By Mary Spicer
While a recent survey reports that fees for students participating in athletics continue to gain popularity in Pennsylvania, the pay-for-play concept hasn’t become reality in Crawford County — at least not yet.
“That’s something that comes up when we talk about the budget,” Superintendent Connie Youngblood of PENNCREST School District told the Tribune during a recent interview.
While the possibility has been considered from time to time by the school board’s athletic subcommittee, she added, “up to this point, it’s not anything they’ve found that they want to do — but that isn’t saying that moving forward board members on that subcommittee might not have a different take on it.”
As Youngblood sees it, the possibility of pay-for-play coming to her district “just depends on the circumstances and the budget at the time.”

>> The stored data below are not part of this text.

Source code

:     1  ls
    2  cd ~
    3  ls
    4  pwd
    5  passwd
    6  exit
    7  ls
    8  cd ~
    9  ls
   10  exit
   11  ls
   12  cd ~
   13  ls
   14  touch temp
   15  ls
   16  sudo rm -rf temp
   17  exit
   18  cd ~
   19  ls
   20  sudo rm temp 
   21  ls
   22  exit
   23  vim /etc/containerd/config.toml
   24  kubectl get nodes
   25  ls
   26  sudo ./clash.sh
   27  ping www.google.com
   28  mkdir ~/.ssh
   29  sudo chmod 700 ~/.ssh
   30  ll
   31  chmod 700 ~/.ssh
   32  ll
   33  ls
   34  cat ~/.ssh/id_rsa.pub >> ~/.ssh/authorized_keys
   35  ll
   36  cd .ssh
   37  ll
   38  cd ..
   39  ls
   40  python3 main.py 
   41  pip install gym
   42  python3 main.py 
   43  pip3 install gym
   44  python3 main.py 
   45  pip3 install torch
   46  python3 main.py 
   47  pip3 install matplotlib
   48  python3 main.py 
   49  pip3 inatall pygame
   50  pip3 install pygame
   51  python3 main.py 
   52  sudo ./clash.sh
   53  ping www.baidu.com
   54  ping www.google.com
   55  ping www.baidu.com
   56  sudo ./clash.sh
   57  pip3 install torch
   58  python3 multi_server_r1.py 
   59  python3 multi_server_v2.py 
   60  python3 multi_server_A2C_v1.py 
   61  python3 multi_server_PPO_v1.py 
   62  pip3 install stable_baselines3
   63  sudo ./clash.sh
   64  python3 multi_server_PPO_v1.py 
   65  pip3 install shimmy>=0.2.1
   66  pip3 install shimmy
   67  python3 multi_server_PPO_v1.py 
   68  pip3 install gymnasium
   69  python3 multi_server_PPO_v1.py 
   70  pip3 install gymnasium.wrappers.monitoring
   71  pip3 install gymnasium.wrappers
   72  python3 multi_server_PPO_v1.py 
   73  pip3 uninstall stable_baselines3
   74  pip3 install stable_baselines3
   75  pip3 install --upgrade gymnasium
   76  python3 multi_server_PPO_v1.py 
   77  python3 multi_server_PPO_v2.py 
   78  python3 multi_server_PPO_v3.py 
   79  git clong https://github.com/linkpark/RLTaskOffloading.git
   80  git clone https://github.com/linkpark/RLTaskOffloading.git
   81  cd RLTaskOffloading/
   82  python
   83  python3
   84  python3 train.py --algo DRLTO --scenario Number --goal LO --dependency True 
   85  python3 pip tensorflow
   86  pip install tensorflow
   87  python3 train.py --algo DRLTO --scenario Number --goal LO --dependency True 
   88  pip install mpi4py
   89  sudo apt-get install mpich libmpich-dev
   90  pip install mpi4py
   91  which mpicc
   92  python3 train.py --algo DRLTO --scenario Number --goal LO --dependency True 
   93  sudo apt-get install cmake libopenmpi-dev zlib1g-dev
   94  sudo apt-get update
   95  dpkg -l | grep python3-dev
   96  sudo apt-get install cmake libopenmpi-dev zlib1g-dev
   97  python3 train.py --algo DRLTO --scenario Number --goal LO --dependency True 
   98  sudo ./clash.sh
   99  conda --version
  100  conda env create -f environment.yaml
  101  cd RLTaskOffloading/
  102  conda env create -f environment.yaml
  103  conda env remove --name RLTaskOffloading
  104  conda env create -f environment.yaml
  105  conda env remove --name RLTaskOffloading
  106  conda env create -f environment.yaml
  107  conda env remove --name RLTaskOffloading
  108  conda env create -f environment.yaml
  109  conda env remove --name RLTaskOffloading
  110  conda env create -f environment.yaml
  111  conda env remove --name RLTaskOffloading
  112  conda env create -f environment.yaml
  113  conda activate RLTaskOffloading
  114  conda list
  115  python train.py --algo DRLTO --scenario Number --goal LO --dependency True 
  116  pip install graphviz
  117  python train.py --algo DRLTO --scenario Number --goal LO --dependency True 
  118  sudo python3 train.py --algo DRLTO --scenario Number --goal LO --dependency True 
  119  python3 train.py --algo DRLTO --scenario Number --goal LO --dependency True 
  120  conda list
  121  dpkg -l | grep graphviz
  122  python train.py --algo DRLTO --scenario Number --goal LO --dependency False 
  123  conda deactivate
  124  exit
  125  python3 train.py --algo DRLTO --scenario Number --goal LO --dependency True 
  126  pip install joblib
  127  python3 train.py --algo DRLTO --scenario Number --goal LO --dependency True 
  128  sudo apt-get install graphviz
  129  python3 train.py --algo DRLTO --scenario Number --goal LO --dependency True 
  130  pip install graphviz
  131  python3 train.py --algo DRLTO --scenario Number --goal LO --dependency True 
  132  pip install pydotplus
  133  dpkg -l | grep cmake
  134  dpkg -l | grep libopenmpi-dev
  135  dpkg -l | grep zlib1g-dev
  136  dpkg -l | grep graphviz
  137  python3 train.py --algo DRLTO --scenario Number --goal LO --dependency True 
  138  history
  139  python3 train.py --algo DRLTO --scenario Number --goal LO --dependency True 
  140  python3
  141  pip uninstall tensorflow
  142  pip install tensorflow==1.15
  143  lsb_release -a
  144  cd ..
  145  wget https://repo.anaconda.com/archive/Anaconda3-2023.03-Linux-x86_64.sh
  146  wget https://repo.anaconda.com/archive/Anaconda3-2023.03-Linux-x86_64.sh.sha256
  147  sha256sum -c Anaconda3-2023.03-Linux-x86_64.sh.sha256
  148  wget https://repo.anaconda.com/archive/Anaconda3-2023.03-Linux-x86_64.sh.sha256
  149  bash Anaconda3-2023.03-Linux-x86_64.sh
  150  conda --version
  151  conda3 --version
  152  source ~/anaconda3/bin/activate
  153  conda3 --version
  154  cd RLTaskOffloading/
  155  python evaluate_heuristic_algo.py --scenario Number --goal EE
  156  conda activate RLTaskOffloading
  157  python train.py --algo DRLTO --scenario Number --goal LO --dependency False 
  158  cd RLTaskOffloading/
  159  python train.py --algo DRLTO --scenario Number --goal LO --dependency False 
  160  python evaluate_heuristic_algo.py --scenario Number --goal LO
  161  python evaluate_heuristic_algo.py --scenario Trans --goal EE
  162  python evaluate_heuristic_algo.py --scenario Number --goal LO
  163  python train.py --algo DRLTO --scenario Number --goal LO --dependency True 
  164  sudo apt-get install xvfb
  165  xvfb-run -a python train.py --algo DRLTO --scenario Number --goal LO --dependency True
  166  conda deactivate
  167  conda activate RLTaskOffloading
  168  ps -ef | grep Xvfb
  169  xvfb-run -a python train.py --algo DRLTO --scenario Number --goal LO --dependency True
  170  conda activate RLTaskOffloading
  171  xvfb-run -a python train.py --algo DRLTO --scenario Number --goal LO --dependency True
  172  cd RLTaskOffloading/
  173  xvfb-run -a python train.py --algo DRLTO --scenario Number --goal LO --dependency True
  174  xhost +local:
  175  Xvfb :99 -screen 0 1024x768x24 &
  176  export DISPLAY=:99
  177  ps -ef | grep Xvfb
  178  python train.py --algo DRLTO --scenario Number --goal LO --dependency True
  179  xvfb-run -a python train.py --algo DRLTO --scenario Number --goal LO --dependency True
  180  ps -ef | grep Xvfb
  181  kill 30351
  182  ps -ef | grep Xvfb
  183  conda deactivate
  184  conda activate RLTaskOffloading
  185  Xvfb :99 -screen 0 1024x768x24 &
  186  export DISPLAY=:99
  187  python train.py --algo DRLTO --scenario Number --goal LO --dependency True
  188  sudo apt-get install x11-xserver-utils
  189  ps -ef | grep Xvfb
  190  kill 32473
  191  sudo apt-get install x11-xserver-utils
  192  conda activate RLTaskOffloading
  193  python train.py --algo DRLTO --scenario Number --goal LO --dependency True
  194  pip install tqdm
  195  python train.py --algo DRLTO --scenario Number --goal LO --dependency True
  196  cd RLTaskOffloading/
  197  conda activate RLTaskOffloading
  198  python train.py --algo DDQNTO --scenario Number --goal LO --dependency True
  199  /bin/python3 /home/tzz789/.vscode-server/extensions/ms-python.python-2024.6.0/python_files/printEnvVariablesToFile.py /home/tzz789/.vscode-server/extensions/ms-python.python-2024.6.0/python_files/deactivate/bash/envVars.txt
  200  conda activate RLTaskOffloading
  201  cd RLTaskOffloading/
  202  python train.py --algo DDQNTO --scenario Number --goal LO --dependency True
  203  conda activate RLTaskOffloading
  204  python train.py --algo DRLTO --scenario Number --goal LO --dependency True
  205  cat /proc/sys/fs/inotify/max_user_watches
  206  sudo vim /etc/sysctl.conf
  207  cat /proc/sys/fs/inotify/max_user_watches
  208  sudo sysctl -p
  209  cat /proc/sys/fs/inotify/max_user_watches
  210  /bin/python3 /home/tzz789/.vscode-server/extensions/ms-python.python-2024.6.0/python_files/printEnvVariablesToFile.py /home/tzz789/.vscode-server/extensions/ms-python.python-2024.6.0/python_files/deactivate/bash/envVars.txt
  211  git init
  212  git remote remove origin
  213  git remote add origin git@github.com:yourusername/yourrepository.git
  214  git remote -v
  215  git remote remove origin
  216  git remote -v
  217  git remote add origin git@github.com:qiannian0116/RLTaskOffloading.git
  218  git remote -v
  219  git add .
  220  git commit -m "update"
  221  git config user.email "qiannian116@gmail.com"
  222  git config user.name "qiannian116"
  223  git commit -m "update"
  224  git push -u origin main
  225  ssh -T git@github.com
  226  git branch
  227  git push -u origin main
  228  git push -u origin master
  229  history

The survey, conducted by Pennsylvania School Boards Association’s Education Research and Policy Center in partnership with Pennsylvania State Athletic Director’s Association, followed up on surveys conducted in 2010 and 2012 that were limited to athletic directors in attendance at PSADA’s statewide annual conference. In 2013, with the survey expanded to solicit feedback from all 500 of Pennsylvania’s public school districts, the overall response rate was 37 percent with the highest number of responses collected from the southeastern, south-central and central-western sections of the state.
“Because Pennsylvania does not regard athletics, band, student clubs, etc., as part of a guaranteed basic public education, school boards and districts are free to consider the option of charging fees to students interested in participating in these activities,” PSBA noted in its summary of the 2013 survey findings.
“Survey results show not only a growing number of school districts requiring fees, but also prices per student, per activity, are increasing,” according to the summary. “In 2010, the average activity fee was far below the national average with prices ranging between $5 and $50. In 2012 and 2013, the average pay-to-play or participation fee increased to $65 and $80, respectively.”
In response to a question asking if school districts were forced to cut sport programs based on financial limitations, 11 percent of respondents indicated that athletic programs had been cut based on funds, according to PSBA.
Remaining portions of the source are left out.